カルダモン

バビロンのカルダモンのレビュー・感想・評価

バビロン(2021年製作の映画)
3.5
1920年代後半のハリウッド。映画がサイレントからトーキーへと移り変わっていく時代に、銀幕の裏側にあった飛躍と転落の群像劇。光の部分を描いたのが『雨に唄えば』だとするとこの映画は『裏・雨に唄えば』、というのをドヤ顔したチャゼルがドヤっ!と突きつけているような気がして2〜3歩あとずさり。

もっとメチャクチャな業界の裏側、エゲツないハリウッドの暗部が観られるかと期待したのだが意外とそっちには振り切れず。冒頭、酒池肉林のパーティシーン長回しでさえ絵作りが整いすぎていて、画面に映っているものがゲロだろうがクソだろうが乱交だろうが、監督デイミアン・チャゼルのお行儀の良さが滲み出ていると感じた。

主人公はブラッドピットとマーゴットロビーのダブルキャストなのだろうと思っていたのだがそうではなかった。映画製作を夢見るメキシコ系のマニーが軸にあり、そこで出会うことになる面々はそれぞれに内なる事情を抱えながら製作現場をサバイブしている。ひとりひとりの人物像は面白いし個々のエピソードも興味深い。なんなら各人を主人公にして一本分の映画が作れるくらいにもっと掘り下げてほしいと思った。(一番興味を惹かれたのはサイレント映画の字幕を作っていたチャイニーズ系の女歌手)
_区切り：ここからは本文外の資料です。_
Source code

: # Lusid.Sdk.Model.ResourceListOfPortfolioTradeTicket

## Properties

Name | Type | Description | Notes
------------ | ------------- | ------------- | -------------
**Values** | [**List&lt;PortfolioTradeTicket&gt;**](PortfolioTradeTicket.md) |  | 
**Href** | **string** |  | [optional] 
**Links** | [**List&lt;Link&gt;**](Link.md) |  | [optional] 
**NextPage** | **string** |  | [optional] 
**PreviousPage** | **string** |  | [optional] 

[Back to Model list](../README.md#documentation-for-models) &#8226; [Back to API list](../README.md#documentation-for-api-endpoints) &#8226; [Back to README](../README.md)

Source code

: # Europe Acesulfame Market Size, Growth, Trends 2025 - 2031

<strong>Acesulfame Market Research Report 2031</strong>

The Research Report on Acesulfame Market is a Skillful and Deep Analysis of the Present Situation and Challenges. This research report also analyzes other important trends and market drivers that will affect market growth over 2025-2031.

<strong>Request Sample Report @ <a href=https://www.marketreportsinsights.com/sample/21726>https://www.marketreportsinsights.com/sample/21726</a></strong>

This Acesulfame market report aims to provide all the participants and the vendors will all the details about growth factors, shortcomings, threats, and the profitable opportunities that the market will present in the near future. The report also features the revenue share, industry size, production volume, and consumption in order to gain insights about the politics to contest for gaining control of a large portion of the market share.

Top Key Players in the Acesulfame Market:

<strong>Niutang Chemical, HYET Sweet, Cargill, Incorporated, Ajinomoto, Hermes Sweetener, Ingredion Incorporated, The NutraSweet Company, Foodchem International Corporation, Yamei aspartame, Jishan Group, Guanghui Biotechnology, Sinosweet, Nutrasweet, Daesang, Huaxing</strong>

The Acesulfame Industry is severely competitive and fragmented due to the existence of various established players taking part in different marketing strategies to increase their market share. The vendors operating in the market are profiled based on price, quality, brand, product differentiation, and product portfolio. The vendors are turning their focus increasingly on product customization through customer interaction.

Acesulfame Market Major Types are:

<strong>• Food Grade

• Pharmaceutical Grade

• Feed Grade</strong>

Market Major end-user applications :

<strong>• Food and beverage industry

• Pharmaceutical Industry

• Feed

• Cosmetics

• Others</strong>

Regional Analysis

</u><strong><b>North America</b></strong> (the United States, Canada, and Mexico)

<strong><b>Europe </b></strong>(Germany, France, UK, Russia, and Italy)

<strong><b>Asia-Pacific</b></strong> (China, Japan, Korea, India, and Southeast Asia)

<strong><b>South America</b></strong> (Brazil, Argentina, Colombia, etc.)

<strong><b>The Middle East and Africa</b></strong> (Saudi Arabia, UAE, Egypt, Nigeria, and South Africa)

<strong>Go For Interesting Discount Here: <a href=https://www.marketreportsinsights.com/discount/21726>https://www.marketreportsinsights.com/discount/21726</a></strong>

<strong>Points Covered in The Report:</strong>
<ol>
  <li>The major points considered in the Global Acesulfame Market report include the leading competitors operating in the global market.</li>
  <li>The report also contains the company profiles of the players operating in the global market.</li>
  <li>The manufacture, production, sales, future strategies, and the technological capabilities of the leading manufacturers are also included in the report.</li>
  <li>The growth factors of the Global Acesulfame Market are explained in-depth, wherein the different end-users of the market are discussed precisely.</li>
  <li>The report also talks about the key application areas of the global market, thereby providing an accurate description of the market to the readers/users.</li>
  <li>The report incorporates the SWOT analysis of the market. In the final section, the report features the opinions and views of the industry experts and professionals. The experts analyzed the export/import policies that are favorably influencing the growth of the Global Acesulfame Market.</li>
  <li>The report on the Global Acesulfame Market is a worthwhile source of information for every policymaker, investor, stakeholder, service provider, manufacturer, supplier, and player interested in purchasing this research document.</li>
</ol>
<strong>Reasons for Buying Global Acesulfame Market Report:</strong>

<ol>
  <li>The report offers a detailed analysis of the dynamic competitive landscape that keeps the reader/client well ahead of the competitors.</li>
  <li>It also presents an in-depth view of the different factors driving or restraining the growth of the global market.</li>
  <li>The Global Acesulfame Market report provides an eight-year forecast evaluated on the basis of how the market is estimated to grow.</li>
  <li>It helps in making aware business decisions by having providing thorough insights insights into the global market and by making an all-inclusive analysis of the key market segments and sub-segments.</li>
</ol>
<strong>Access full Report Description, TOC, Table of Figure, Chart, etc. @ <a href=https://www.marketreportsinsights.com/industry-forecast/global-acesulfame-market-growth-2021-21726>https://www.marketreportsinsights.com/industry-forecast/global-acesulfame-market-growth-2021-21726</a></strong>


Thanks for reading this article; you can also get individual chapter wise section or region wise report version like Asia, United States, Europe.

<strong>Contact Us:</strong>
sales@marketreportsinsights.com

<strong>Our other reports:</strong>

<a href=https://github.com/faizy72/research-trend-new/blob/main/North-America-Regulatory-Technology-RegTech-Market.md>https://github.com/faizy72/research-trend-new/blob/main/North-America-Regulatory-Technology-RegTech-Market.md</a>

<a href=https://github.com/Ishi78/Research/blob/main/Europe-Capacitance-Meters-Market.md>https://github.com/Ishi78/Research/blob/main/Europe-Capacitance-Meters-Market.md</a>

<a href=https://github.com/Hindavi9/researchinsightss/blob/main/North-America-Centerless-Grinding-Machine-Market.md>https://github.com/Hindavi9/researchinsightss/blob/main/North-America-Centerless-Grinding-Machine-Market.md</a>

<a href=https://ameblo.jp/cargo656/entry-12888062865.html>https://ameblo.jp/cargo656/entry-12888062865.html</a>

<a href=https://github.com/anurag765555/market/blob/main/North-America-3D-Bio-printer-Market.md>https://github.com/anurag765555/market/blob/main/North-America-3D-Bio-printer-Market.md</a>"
激動のハリウッドを描くためにいろんな要素をぶち込むのは致し方のないことだろうし、限られた時間の中で全てを描くことができないことはわかる。だが、この映画は明らかに過積載だった。次から次へと展開されるエピソードの分量はドラマのワンシーズンを使ってようやく丁度いいくらいのもので、3時間という単品映画としては長いのに内容的には尺が足りないという、なんとも欲張りな作品に仕上がってしまった。
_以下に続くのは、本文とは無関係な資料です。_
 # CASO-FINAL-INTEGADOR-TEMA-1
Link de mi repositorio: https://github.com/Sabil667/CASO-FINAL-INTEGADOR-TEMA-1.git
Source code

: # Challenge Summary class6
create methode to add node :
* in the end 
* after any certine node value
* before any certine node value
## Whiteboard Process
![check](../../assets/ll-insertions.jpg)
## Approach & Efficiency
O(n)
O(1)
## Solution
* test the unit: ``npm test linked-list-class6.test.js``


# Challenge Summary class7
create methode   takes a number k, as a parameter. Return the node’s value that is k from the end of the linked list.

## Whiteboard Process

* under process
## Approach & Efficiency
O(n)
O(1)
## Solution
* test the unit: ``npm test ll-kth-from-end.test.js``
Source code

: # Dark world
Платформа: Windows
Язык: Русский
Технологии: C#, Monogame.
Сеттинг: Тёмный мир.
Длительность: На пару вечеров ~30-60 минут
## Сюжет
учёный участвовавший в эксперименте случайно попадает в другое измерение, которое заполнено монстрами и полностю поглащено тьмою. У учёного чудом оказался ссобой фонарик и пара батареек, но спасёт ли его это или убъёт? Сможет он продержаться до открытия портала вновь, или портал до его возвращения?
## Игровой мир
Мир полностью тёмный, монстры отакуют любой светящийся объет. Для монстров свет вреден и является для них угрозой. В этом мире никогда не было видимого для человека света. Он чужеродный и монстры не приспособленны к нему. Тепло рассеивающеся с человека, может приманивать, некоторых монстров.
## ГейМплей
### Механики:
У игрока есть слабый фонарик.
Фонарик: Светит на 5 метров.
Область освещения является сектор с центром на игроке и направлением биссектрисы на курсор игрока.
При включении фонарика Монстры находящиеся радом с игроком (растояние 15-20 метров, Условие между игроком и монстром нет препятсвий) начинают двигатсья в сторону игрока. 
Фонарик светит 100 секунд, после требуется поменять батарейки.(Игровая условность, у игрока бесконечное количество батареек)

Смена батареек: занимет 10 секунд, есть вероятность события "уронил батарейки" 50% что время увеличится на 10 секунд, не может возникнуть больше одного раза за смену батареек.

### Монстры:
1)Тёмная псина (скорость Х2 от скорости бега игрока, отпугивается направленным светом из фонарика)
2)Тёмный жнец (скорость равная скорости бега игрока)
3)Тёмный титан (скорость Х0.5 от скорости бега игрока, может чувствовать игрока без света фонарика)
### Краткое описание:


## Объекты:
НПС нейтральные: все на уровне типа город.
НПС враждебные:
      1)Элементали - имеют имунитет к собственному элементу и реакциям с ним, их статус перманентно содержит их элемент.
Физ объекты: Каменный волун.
どんなに現場がメチャクチャでも、カメラが回った瞬間に音や光や言葉、背景やセットや衣装が奇跡的に組み合わさり、映像として焼き付けられる。そんなシーンとシーンが連なって一本の映画が完成する。映画がどのようにして作られたのか、その裏側も含めて知ることで理解が深まり、映画を好きになり、視界が広がっていく。走馬灯のように繋がる映画のワンシーンたちが時代を超えて今に繋がる。自分の行く末が行き止まりだったとしても、映画は先の未来に繋がっている。現在でさえ現場の問題は改善されつつも新たな問題が噴出してもいるし、未来の映画作りはどんなだろうね、ということに思いを馳せながら迎えたエンド。

掴み損なった夢だったけどそれもよし。輝いた瞬間はあった。思えば『セッション』も『ララランド』も理解されない境遇の中で夢を追う人達の話。しかしハーバード大卒の32歳が史上最年少のアカデミー監督賞を受賞し、出世街道しか辿っていないチャゼルがそれを描くのはどうにも飲み込みにくく、モヤっとしている今現在。